Gardens -- bee included





 But after all, it’s a game, not a bad place to let your competitive instincts express themselves. Or to explore how to take the cards that you’re dealt, apparently at random, and build something beautiful.

Friday, 14 December 2012

'Tis the season for making holly wreaths



Among my earliest memories is trying to find a place to sit down in a living room jammed full of holly. Piles of it, some cut into sprigs, some with wires wound around the stem, green holly, variegated, berries, wires. My dad sat among the piles, a circle of moss balanced on one hand, and with the other hand he stuck holly sprigs into the moss. First he planted a complete circle of cypress sprigs, then three rows of holly, inserted at three different angles to fill up the circle. Finally he inserted several sprigs of variegated holly and  berries. The wreaths were all pleated during the long winter evenings. To keep our stone cottage warm, we burned a paraffin stove. Every couple of hours I had to run into the frosty night to fill up a jar with paraffin and insert it into the stove to keep it running. I also wound wires around the holly stems. Later on, I made a few wreaths to earn some Christmas money.


While he worked, he told us stories.


We heard about his adventures in the POW camp. The compound was along the lines of the camp in the film, The Great Escape. Perhaps it was a harrowing experience, but he made it sound like an adventure. At times funny, especially how the prisoners sometimes got the better of their captors. A few, not many, escaped in ingenious ways. Yes, they dug an escape tunnel, and almost completed it, but in the end decided not to use it. War was ending and the prisoners realized that they had more to gain by waiting until they were released. There were family stories, memories of growing up in a manor house on the banks of the Pripyat River in Bielorus: wandering in endless forests, accounts of the bogs that could swallow you up, hunting for Capercallie and the pranks his brothers played on each other.
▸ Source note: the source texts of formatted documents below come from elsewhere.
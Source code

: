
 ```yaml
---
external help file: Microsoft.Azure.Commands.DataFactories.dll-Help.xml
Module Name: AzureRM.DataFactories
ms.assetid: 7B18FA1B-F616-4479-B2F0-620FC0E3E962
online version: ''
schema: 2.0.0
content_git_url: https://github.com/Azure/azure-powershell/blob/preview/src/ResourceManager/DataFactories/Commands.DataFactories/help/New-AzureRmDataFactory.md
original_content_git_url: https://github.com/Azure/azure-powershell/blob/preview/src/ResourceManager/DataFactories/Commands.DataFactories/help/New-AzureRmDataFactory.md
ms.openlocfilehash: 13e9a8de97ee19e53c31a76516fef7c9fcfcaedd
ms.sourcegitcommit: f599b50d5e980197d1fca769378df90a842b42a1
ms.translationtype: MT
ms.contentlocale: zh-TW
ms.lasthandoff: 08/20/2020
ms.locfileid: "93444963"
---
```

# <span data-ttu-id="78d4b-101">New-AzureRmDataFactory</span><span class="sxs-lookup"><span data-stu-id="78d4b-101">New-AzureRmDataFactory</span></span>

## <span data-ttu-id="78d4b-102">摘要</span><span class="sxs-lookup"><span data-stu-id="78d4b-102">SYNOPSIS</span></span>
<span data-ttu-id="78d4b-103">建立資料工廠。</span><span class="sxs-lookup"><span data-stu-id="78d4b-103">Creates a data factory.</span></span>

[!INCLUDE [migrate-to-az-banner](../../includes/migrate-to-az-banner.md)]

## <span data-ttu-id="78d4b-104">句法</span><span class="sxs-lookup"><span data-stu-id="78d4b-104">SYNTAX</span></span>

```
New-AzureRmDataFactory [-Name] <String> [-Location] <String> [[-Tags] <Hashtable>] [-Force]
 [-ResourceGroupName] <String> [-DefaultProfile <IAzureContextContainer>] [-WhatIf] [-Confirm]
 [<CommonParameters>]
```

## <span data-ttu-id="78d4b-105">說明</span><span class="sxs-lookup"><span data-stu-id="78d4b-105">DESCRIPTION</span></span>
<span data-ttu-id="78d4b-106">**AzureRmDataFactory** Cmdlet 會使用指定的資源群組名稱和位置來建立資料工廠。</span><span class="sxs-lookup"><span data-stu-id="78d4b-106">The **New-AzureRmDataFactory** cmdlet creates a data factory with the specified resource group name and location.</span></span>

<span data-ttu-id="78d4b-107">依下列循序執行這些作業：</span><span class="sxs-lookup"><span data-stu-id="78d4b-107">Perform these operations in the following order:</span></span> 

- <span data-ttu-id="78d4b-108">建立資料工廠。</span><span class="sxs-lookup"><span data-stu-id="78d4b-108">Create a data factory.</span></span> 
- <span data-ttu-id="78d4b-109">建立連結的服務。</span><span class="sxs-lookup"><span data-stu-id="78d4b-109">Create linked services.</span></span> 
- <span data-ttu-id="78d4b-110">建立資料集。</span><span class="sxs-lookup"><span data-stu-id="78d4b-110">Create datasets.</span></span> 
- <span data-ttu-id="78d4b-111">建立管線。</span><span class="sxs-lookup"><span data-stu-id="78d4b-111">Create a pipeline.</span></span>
What I didn’t realize at the time was that during winter, when the Old Scone Nursery had little else for sale, the wreaths provided most of the winter income. Making each one took about two hours, but they fetched a good price in the Perth shops. Also, materials were cheap. The moss came out of the local woods. As for the holly, well that was a family secret. Enough to say that the nearby palace garden contained many holly bushes. Each winter they received a severe haircut. Finally the local Factor, not amused by the stunted look of his holly trees, told  my dad to cease and desist. He had to look further afield. Hardest to find were holly berries. In a bad year, my dad had to substitute plastic ones.
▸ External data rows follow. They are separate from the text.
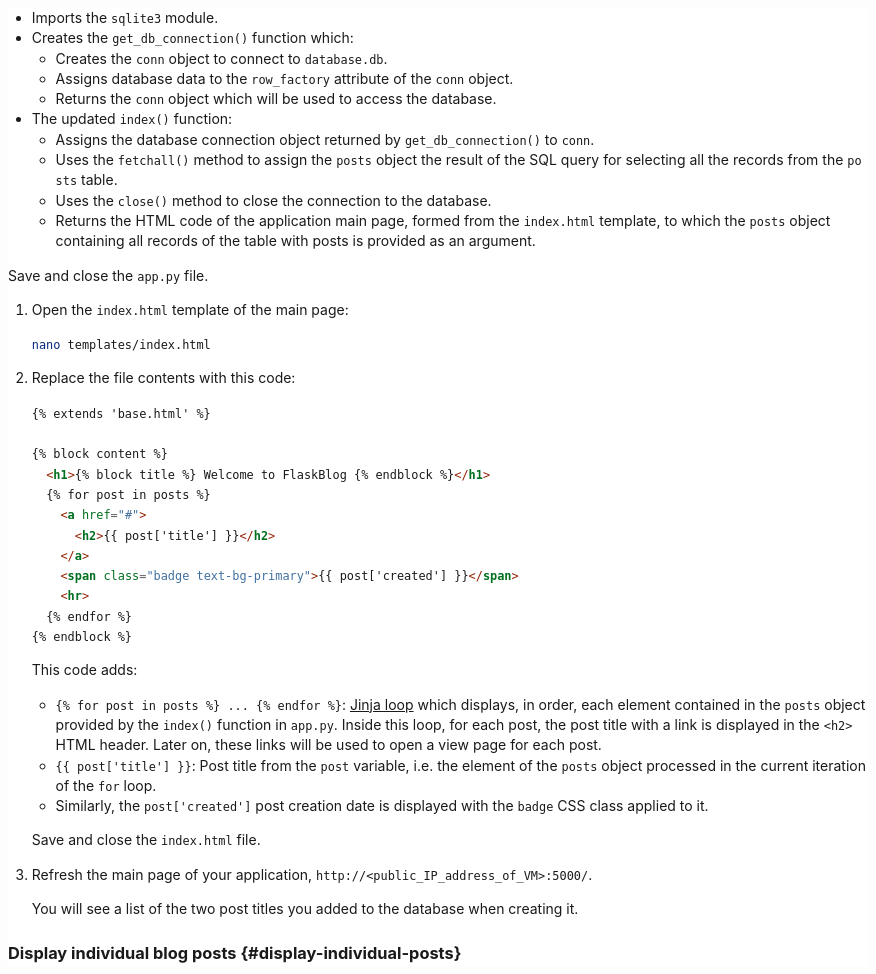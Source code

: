   * Imports the `sqlite3` module.
   * Creates the `get_db_connection()` function which:
      * Creates the `conn` object to connect to `database.db`.
      * Assigns database data to the `row_factory` attribute of the `conn` object.
      * Returns the `conn` object which will be used to access the database.
   * The updated `index()` function:
      * Assigns the database connection object returned by `get_db_connection()` to `conn`.
      * Uses the `fetchall()` method to assign the `posts` object the result of the SQL query for selecting all the records from the `posts` table.
      * Uses the `close()` method to close the connection to the database.
      * Returns the HTML code of the application main page, formed from the `index.html` template, to which the `posts` object containing all records of the table with posts is provided as an argument.

   Save and close the `app.py` file.

1. Open the `index.html` template of the main page:

   ```bash
   nano templates/index.html
   ```

1. Replace the file contents with this code:

   ```html
   {% extends 'base.html' %}

   {% block content %}
     <h1>{% block title %} Welcome to FlaskBlog {% endblock %}</h1>
     {% for post in posts %}
       <a href="#">
         <h2>{{ post['title'] }}</h2>
       </a>
       <span class="badge text-bg-primary">{{ post['created'] }}</span>
       <hr>
     {% endfor %}
   {% endblock %}
   ```

   This code adds:

   * ```{% for post in posts %} ... {% endfor %}```: [Jinja loop](https://jinja.palletsprojects.com/en/latest/templates/#for) which displays, in order, each element contained in the `posts` object provided by the `index()` function in `app.py`. Inside this loop, for each post, the post title with a link is displayed in the `<h2>` HTML header. Later on, these links will be used to open a view page for each post.
   * `{{ post['title'] }}`: Post title from the `post` variable, i.e. the element of the `posts` object processed in the current iteration of the `for` loop.
   * Similarly, the `post['created']` post creation date is displayed with the `badge` CSS class applied to it.

   Save and close the `index.html` file.

1. Refresh the main page of your application, `http://<public_IP_address_of_VM>:5000/`.

   You will see a list of the two post titles you added to the database when creating it.

### Display individual blog posts {#display-individual-posts}
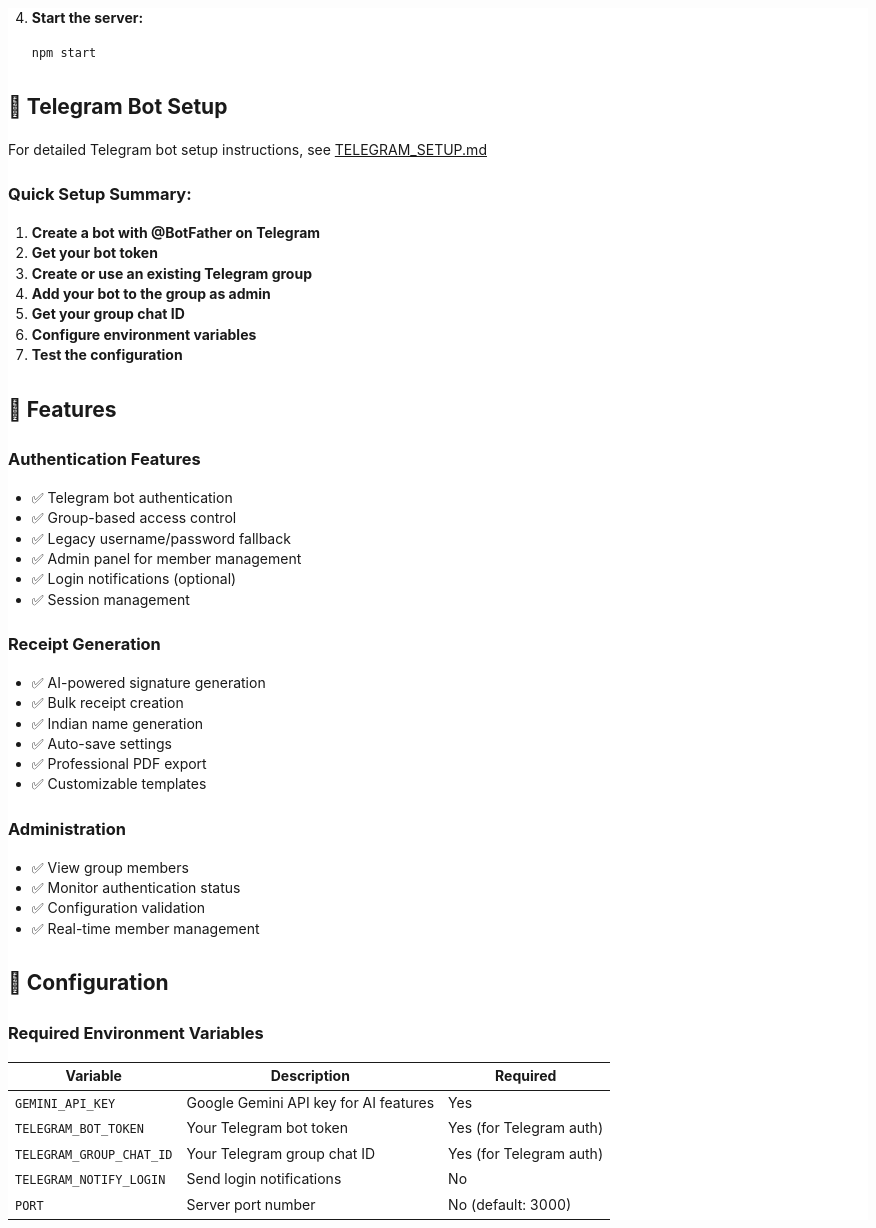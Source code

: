 4. **Start the server:**
   ```bash
   npm start
   ```

## 📱 Telegram Bot Setup

For detailed Telegram bot setup instructions, see [TELEGRAM_SETUP.md](./TELEGRAM_SETUP.md)

### Quick Setup Summary:

1. **Create a bot with @BotFather on Telegram**
2. **Get your bot token**
3. **Create or use an existing Telegram group**
4. **Add your bot to the group as admin**
5. **Get your group chat ID**
6. **Configure environment variables**
7. **Test the configuration**

## 🎯 Features

### Authentication Features
- ✅ Telegram bot authentication
- ✅ Group-based access control
- ✅ Legacy username/password fallback
- ✅ Admin panel for member management
- ✅ Login notifications (optional)
- ✅ Session management

### Receipt Generation
- ✅ AI-powered signature generation
- ✅ Bulk receipt creation
- ✅ Indian name generation
- ✅ Auto-save settings
- ✅ Professional PDF export
- ✅ Customizable templates

### Administration
- ✅ View group members
- ✅ Monitor authentication status
- ✅ Configuration validation
- ✅ Real-time member management

## 🔧 Configuration

### Required Environment Variables

| Variable | Description | Required |
|----------|-------------|---------|
| `GEMINI_API_KEY` | Google Gemini API key for AI features | Yes |
| `TELEGRAM_BOT_TOKEN` | Your Telegram bot token | Yes (for Telegram auth) |
| `TELEGRAM_GROUP_CHAT_ID` | Your Telegram group chat ID | Yes (for Telegram auth) |
| `TELEGRAM_NOTIFY_LOGIN` | Send login notifications | No |
| `PORT` | Server port number | No (default: 3000) |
This year I bought the metal rings and  made a few wreaths for gifts. Remarkably I recalled the entire process as if I'd done it yesterday: the order of the rows, the angles for the holly, that the variegated holly and the berries get longer wires. The wreaths turned out exactly as I remembered. No one makes them that way any more. Modern wreaths have pine cones, plastic holly and fir tree sprigs. 

Where did my holly come from? My dad used to reply to such a question with, “It’s better not to say”. I'll stick to that line. 

Friday, 2 November 2012

Of Fog and Food Poisoning




When air travel goes wrong it usually goes wrong badly. Not just a flight delay but as the poet expressed, “When troubles come they come not singly but in battalions.”

And so to last week’s trip to Munich. Luggage was checked --- luckily underweight, and no funny business at security, such as losing (yet again) my pocket knife. We’re in the departure lounge to take off for Heathrow. But alas there’s fog over Heathrow. First one flight and then an entire board of flights are delayed. Ah whenever we get too big for our boots and think we've mastered nature, pesky weather reminds us that we are on Earth, and planet Earth has the last word. I ask about the Heathrow-Munich leg of our trip, but the BA lady assures us that the flight will be similarly delayed and so we should make it.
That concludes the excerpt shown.